■ **Provided data**:

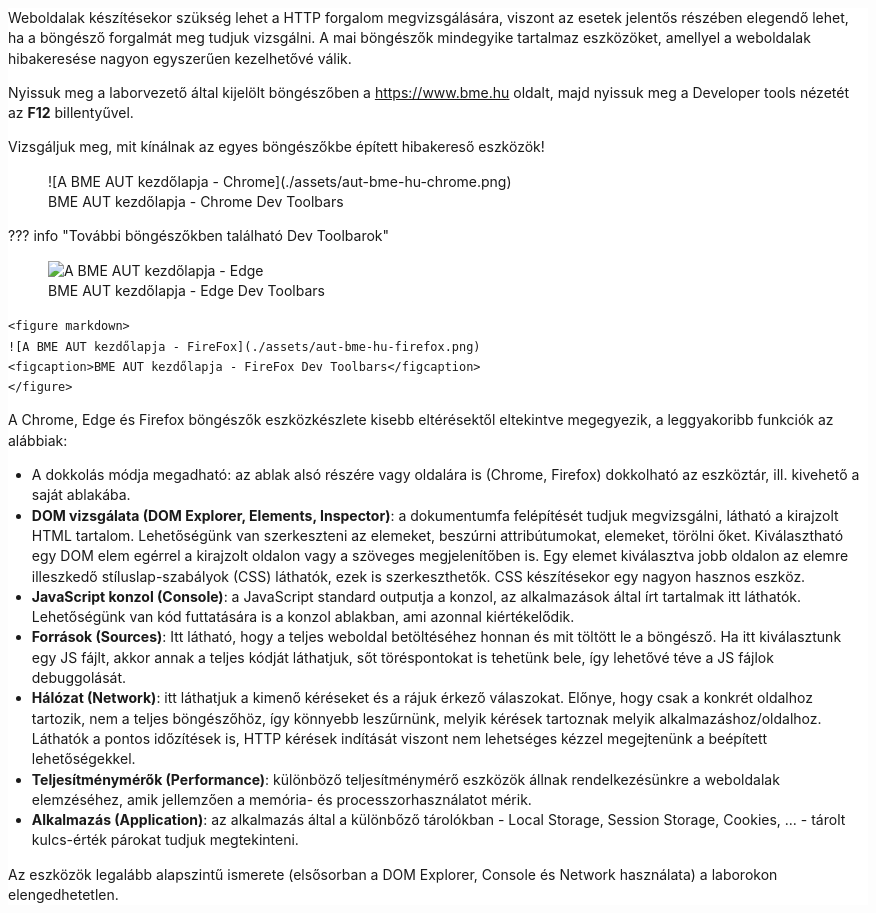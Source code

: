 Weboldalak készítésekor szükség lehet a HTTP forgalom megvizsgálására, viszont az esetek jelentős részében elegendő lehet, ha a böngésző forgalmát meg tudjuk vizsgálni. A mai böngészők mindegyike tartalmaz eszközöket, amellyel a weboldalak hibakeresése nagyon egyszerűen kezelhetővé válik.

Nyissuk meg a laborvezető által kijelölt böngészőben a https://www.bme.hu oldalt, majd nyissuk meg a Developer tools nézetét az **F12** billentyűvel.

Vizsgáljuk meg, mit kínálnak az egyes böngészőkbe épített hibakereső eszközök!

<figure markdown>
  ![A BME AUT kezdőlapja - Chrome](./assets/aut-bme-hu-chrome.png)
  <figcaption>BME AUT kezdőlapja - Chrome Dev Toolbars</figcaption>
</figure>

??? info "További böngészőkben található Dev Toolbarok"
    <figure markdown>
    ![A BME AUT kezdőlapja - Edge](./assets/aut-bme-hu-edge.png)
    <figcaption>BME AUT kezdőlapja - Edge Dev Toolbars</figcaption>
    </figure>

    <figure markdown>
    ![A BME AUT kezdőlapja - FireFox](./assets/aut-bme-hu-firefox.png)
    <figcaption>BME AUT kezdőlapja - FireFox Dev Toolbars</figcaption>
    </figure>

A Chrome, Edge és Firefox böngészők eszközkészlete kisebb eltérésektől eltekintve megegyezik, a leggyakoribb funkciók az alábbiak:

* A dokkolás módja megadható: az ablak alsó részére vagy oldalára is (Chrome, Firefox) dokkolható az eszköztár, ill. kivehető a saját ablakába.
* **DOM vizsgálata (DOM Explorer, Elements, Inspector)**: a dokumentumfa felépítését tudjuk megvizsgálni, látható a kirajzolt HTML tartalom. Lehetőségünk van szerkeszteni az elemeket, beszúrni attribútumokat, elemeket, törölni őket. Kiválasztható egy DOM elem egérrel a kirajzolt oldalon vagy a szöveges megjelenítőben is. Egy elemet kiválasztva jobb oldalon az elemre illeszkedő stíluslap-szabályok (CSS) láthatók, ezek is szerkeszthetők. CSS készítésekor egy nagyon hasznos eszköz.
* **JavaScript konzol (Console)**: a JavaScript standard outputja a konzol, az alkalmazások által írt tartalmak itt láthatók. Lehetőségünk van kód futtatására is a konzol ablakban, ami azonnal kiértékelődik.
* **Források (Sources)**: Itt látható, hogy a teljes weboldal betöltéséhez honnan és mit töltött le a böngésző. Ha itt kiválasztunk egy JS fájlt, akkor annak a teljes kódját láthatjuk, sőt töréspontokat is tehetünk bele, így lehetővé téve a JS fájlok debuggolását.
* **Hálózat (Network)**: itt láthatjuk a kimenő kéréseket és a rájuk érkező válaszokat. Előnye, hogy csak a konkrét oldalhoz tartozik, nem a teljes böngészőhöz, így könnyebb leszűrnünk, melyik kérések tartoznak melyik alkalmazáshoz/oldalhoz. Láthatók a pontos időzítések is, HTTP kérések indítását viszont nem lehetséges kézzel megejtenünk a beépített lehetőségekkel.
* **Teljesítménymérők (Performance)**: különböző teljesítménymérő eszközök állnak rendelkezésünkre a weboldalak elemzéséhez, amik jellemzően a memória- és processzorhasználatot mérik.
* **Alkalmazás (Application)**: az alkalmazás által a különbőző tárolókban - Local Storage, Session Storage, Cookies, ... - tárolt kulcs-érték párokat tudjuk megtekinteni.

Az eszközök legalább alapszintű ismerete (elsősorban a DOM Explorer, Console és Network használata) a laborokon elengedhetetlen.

■ **Aim of the task**: Where a line of the material above holds the string "assets", copy that line.

■ **Written answer**:
  ![A BME AUT kezdőlapja - Chrome](./assets/aut-bme-hu-chrome.png)
    ![A BME AUT kezdőlapja - Edge](./assets/aut-bme-hu-edge.png)
    ![A BME AUT kezdőlapja - FireFox](./assets/aut-bme-hu-firefox.png)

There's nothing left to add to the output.